- **Aim of the exercise**
Whichever lines of the entries hold the word "order" should be identified and copied.
::: Data
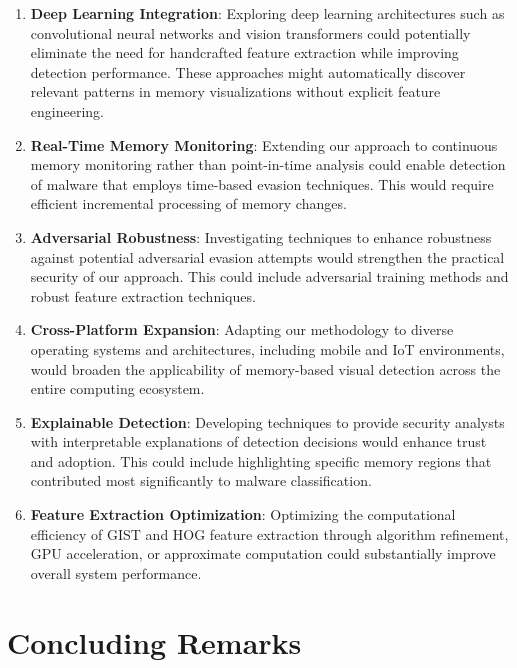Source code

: \begin{enumerate}
    \item \textbf{Deep Learning Integration}: Exploring deep learning architectures such as convolutional neural networks and vision transformers could potentially eliminate the need for handcrafted feature extraction while improving detection performance. These approaches might automatically discover relevant patterns in memory visualizations without explicit feature engineering.
    
    \item \textbf{Real-Time Memory Monitoring}: Extending our approach to continuous memory monitoring rather than point-in-time analysis could enable detection of malware that employs time-based evasion techniques. This would require efficient incremental processing of memory changes.
    
    \item \textbf{Adversarial Robustness}: Investigating techniques to enhance robustness against potential adversarial evasion attempts would strengthen the practical security of our approach. This could include adversarial training methods and robust feature extraction techniques.
    
    \item \textbf{Cross-Platform Expansion}: Adapting our methodology to diverse operating systems and architectures, including mobile and IoT environments, would broaden the applicability of memory-based visual detection across the entire computing ecosystem.
    
    \item \textbf{Explainable Detection}: Developing techniques to provide security analysts with interpretable explanations of detection decisions would enhance trust and adoption. This could include highlighting specific memory regions that contributed most significantly to malware classification.
    
    \item \textbf{Feature Extraction Optimization}: Optimizing the computational efficiency of GIST and HOG feature extraction through algorithm refinement, GPU acceleration, or approximate computation could substantially improve overall system performance.
\end{enumerate}

\section{Concluding Remarks}

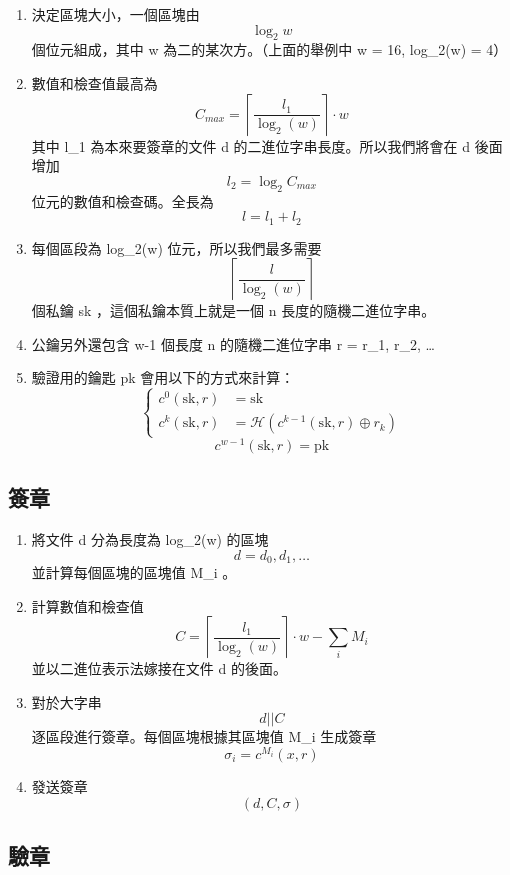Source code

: \documentclass[
]{article}
\providecommand{\tightlist}{%
  \setlength{\itemsep}{0pt}\setlength{\parskip}{0pt}}
\begin{document}
\begin{enumerate}
\def\labelenumi{\arabic{enumi}.}
\item
  決定區塊大小，一個區塊由 \[
  \log_{2}w 
  \] 個位元組成，其中 w 為二的某次方。（上面的舉例中 w = 16, log\_2(w) =
  4）
\item
  數值和檢查值最高為 \[
  C_{max} = \left\lceil  \frac{l_{1}}{\log_{2}(w)}  \right\rceil\cdot w
  \] 其中 l\_1 為本來要簽章的文件 d 的二進位字串長度。所以我們將會在 d
  後面增加 \[
  l_{2} = \log_{2}C_{max}
  \] 位元的數值和檢查碼。全長為 \[
  l = l_{1}+l_{2}
  \]
\item
  每個區段為 log\_2(w) 位元，所以我們最多需要 \[
  \left\lceil  \frac{l}{\log_{2}(w)}  \right\rceil 
  \] 個私鑰 sk ，這個私鑰本質上就是一個 n 長度的隨機二進位字串。
\item
  公鑰另外還包含 w-1 個長度 n 的隨機二進位字串 r = r\_1, r\_2, \ldots{}
\item
  驗證用的鑰匙 pk 會用以下的方式來計算： \[
  \left\{\begin{aligned}
  c^{0}(\mathrm{sk}, r) &= \mathrm{sk}\\
  c^{k}(\mathrm{sk}, r) &= \mathcal{H}(c^{k-1}(\mathrm{sk},r) \oplus r_{k})
  \end{aligned}\right.
  \] \[
  c^{w-1}(\mathrm{sk},r) = \mathrm{pk}
  \]
\end{enumerate}

\hypertarget{ux7c3dux7ae0}{%
\subsection{簽章}\label{ux7c3dux7ae0}}

\begin{enumerate}
\def\labelenumi{\arabic{enumi}.}
\tightlist
\item
  將文件 d 分為長度為 log\_2(w) 的區塊 \[
  d = d_{0},d_{1},\dots
  \] 並計算每個區塊的區塊值 M\_i 。
\item
  計算數值和檢查值 \[
  C = \left\lceil \frac{l_{1}}{\log_{2}(w)} \right  \rceil  \cdot w - \sum_{i} M_{i}
  \] 並以二進位表示法嫁接在文件 d 的後面。
\item
  對於大字串 \[
  d || C
  \] 逐區段進行簽章。每個區塊根據其區塊值 M\_i 生成簽章 \[
  \sigma_{i} = c^{M_{i}}(x,r)
  \]
\item
  發送簽章 \[
  (d, C, \sigma)
  \]
\end{enumerate}

\hypertarget{ux9a57ux7ae0}{%
\subsection{驗章}\label{ux9a57ux7ae0}}
\end{document}
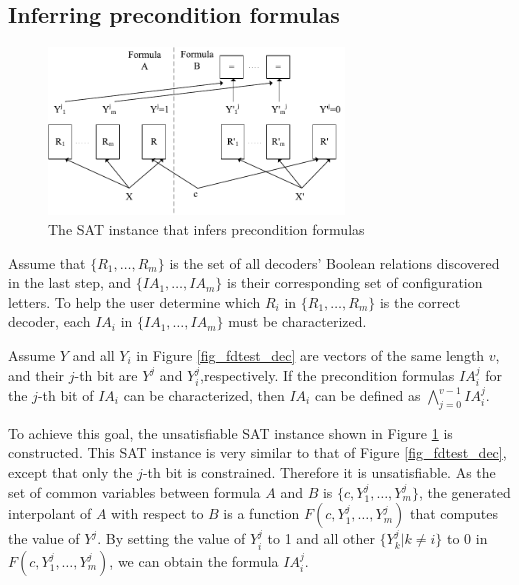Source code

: \documentclass[runningheads,a4paper]{llncs}
\begin{document}
\subsection{Inferring precondition formulas}
\begin{figure}[b]
\centering
\includegraphics[width=0.7\textwidth]{fdtest_infer}
\caption{The SAT instance that infers precondition formulas}
\label{fig_fdtest_infer}
\end{figure}

Assume that $\{R_1,\dots,R_{m}\}$ is the set of all decoders' Boolean relations discovered in the last step,
and $\{IA_1,\dots,IA_{m}\}$ is their corresponding set of configuration letters.
To help the user determine which $R_i$ in $\{R_1,\dots,R_{m}\}$ is the correct decoder,
each $IA_i$ in $\{IA_1,\dots,IA_{m}\}$ must be characterized.

Assume $Y$ and all $Y_i$ in Figure \ref{fig_fdtest_dec} are vectors of the same length $v$,
and their $j$-th bit are $Y^{j}$ and $Y_i^{j}$,respectively.
If the precondition formulas $IA^j_i$ for the $j$-th bit of $IA_i$ can be characterized,
then $IA_i$ can be defined as $\bigwedge _{j=0}^{v-1} IA^j_i$.

To achieve this goal,
the unsatisfiable SAT instance shown in Figure \ref{fig_fdtest_infer} is constructed.
This SAT instance is very similar to that of Figure \ref{fig_fdtest_dec},
except that only the $j$-th bit is constrained.
Therefore it is unsatisfiable.
As the set of common variables between formula $A$ and $B$ is $\{c, Y_1^j, \dots, Y_m^j\}$,
the generated interpolant of $A$ with respect to $B$ is a function $F(c,Y_1^j, \dots, Y_m^j)$ that computes the value of $Y^j$.
By setting the value of $Y_i^j$ to 1 and all other $\{Y_k^j|k\ne i\}$ to 0 in $F(c,Y_1^j, \dots, Y_m^j)$,
we can obtain the formula $IA^j_i$.
\end{document}
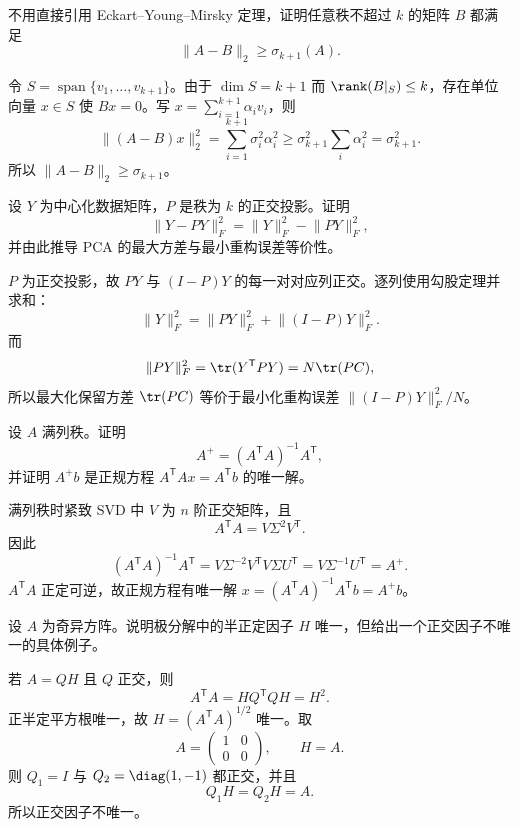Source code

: \begin{exercise}[level=advanced]
不用直接引用 Eckart--Young--Mirsky 定理，证明任意秩不超过 $k$ 的矩阵 $B$ 都满足
\[
\lVert A-B\rVert_2\ge\sigma_{k+1}(A).
\]
\begin{solution}
令 $S=\operatorname{span}\{v_1,\ldots,v_{k+1}\}$。由于 $\dim S=k+1$ 而 $\rank(B|_S)\le k$，存在单位向量 $x\in S$ 使 $Bx=0$。写 $x=\sum_{i=1}^{k+1}\alpha_iv_i$，则
\[
\lVert(A-B)x\rVert_2^2
=\sum_{i=1}^{k+1}\sigma_i^2\alpha_i^2
\ge\sigma_{k+1}^2\sum_i\alpha_i^2
=\sigma_{k+1}^2.
\]
所以 $\lVert A-B\rVert_2\ge\sigma_{k+1}$。
\end{solution}
\end{exercise}

\begin{exercise}[level=advanced]
设 $Y$ 为中心化数据矩阵，$P$ 是秩为 $k$ 的正交投影。证明
\[
\lVert Y-PY\rVert_F^2
=\lVert Y\rVert_F^2-\lVert PY\rVert_F^2,
\]
并由此推导 PCA 的最大方差与最小重构误差等价性。
\begin{solution}
$P$ 为正交投影，故 $PY$ 与 $(I-P)Y$ 的每一对对应列正交。逐列使用勾股定理并求和：
\[
\lVert Y\rVert_F^2
=\lVert PY\rVert_F^2+\lVert(I-P)Y\rVert_F^2.
\]
而
\[
\lVert PY\rVert_F^2
=\tr(Y^{\mathsf T}PY)
=N\tr(PC),
\]
所以最大化保留方差 $\tr(PC)$ 等价于最小化重构误差 $\lVert(I-P)Y\rVert_F^2/N$。
\end{solution}
\end{exercise}

\begin{exercise}[level=advanced]
设 $A$ 满列秩。证明
\[
A^+=(A^{\mathsf T}A)^{-1}A^{\mathsf T},
\]
并证明 $A^+b$ 是正规方程 $A^{\mathsf T}Ax=A^{\mathsf T}b$ 的唯一解。
\begin{solution}
满列秩时紧致 SVD 中 $V$ 为 $n$ 阶正交矩阵，且
\[
A^{\mathsf T}A=V\Sigma^2V^{\mathsf T}.
\]
因此
\[
(A^{\mathsf T}A)^{-1}A^{\mathsf T}
=V\Sigma^{-2}V^{\mathsf T}V\Sigma U^{\mathsf T}
=V\Sigma^{-1}U^{\mathsf T}=A^+.
\]
$A^{\mathsf T}A$ 正定可逆，故正规方程有唯一解
$x=(A^{\mathsf T}A)^{-1}A^{\mathsf T}b=A^+b$。
\end{solution}
\end{exercise}

\begin{exercise}[level=advanced]
设 $A$ 为奇异方阵。说明极分解中的半正定因子 $H$ 唯一，但给出一个正交因子不唯一的具体例子。
\begin{solution}
若 $A=QH$ 且 $Q$ 正交，则
\[
A^{\mathsf T}A=H Q^{\mathsf T}QH=H^2.
\]
正半定平方根唯一，故 $H=(A^{\mathsf T}A)^{1/2}$ 唯一。取
\[
A=\begin{pmatrix}1&0\\0&0\end{pmatrix},
\qquad H=A.
\]
则 $Q_1=I$ 与 $Q_2=\diag(1,-1)$ 都正交，并且
\[
Q_1H=Q_2H=A.
\]
所以正交因子不唯一。
\end{solution}
\end{exercise}

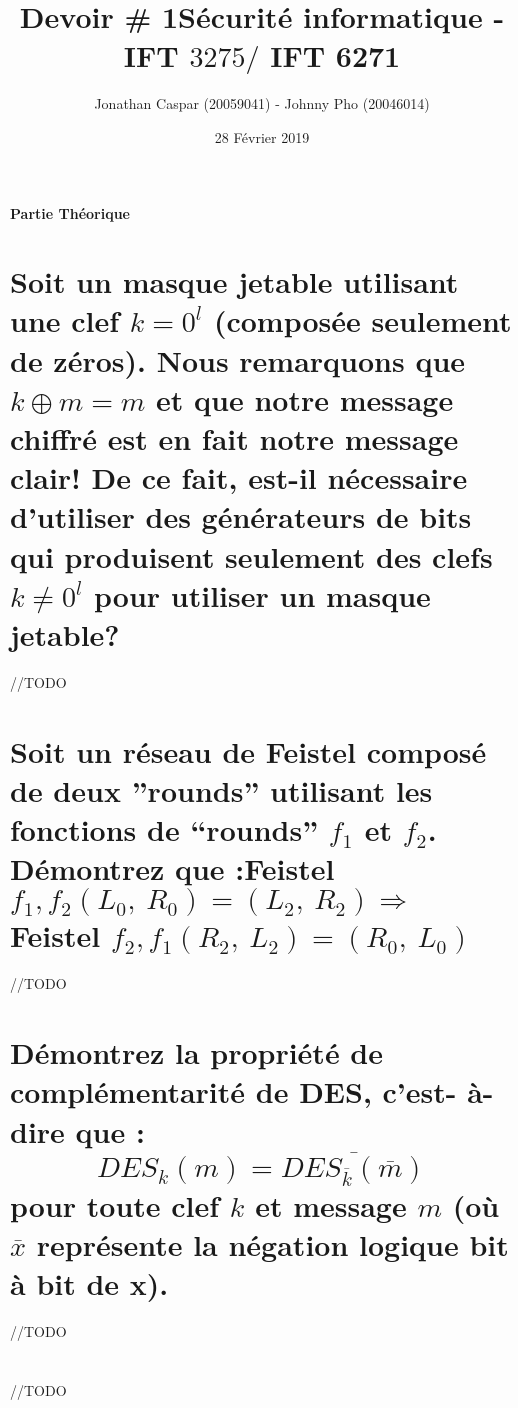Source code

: \documentclass{article}
\title{Devoir \# 1\linebreak S\'{e}curit\'{e} informatique - IFT $3275 /$ IFT 6271}
\author{Jonathan Caspar (20059041) - Johnny Pho (20046014)}
\date{28 Février 2019}
\begin{document}
\maketitle
{\Large\bfseries Partie Théorique\par}

\section{\normalsize Soit un masque jetable utilisant une clef $k = 0^l$
(composée
seulement de zéros). Nous remarquons que $k \oplus m = m$ et que notre
message chiffré est en fait notre message clair! De ce fait, est-il nécessaire
d’utiliser des générateurs de bits qui produisent seulement des clefs $k\neq 0^{l}$
pour utiliser un masque jetable?}

//TODO

\section{\normalsize Soit un r\'{e}seau de Feistel compos\'{e} de deux ''rounds'' utilisant les fonctions de ``rounds'' $f_{1}$ et $f_{2}$. D\'{e}montrez que :\linebreak Feistel $f_{1}, f_{2}(L_{0},\ R_{0})=(L_{2},\ R_{2}) \Rightarrow$ Feistel $f_{2}, f_{1}(R_{2},\ L_{2})=(R_{0},\ L_{0})$}

//TODO

\section{\normalsize  D\'{e}montrez la propri\'{e}t\'{e} de compl\'{e}mentarit\'{e} de DES, c'est- \`{a}-dire que :
$$
DES_{k}(m)=\overline{DES_{\overline{k}}(\overline{m})}
$$
pour toute clef $k$ et message $m$ (o\`{u} $\overline{x}$ repr\'{e}sente la n\'{e}gation logique bit \`{a} bit de x).}

//TODO

\section{\normalsize}

//TODO
\end{document}
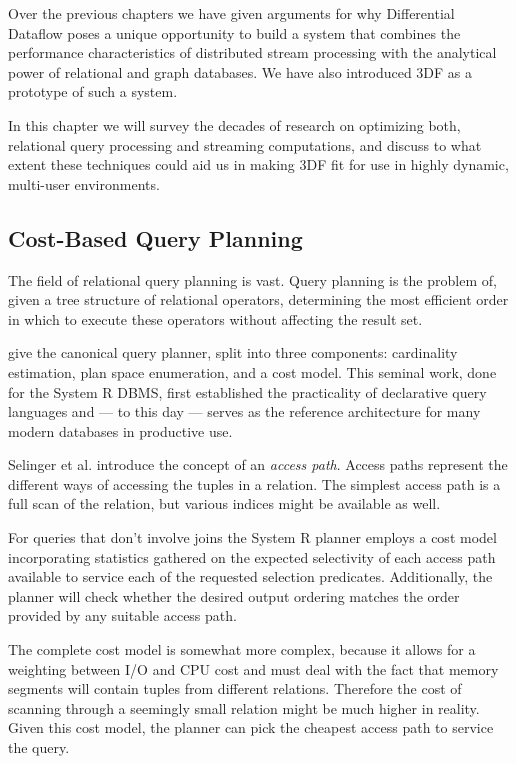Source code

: \documentclass[../index.tex]{subfiles}
\begin{document}
Over the previous chapters we have given arguments for why
Differential Dataflow poses a unique opportunity to build a system
that combines the performance characteristics of distributed stream
processing with the analytical power of relational and graph
databases. We have also introduced 3DF as a prototype of such a
system.

In this chapter we will survey the decades of research on optimizing
both, relational query processing and streaming computations, and
discuss to what extent these techniques could aid us in making 3DF fit
for use in highly dynamic, multi-user environments.

\subsection{Cost-Based Query Planning}

The field of relational query planning is vast. Query planning is the
problem of, given a tree structure of relational operators,
determining the most efficient order in which to execute these
operators without affecting the result set.

\cite{selinger1979access} give the canonical query planner, split into
three components: cardinality estimation, plan space enumeration, and
a cost model. This seminal work, done for the System R DBMS, first
established the practicality of declarative query languages and — to
this day — serves as the reference architecture for many modern
databases in productive use.

Selinger et al. introduce the concept of an \emph{access path}. Access
paths represent the different ways of accessing the tuples in a
relation. The simplest access path is a full scan of the relation, but
various indices might be available as well.

For queries that don't involve joins the System R planner employs a
cost model incorporating statistics gathered on the expected
selectivity of each access path available to service each of the
requested selection predicates. Additionally, the planner will check
whether the desired output ordering matches the order provided by any
suitable access path.

The complete cost model is somewhat more complex, because it allows
for a weighting between I/O and CPU cost and must deal with the fact
that memory segments will contain tuples from different
relations. Therefore the cost of scanning through a seemingly small
relation might be much higher in reality. Given this cost model, the
planner can pick the cheapest access path to service the query.
\end{document}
::::::
- **Solution to this exercise**
determining the most efficient order in which to execute these
whether the desired output ordering matches the order provided by any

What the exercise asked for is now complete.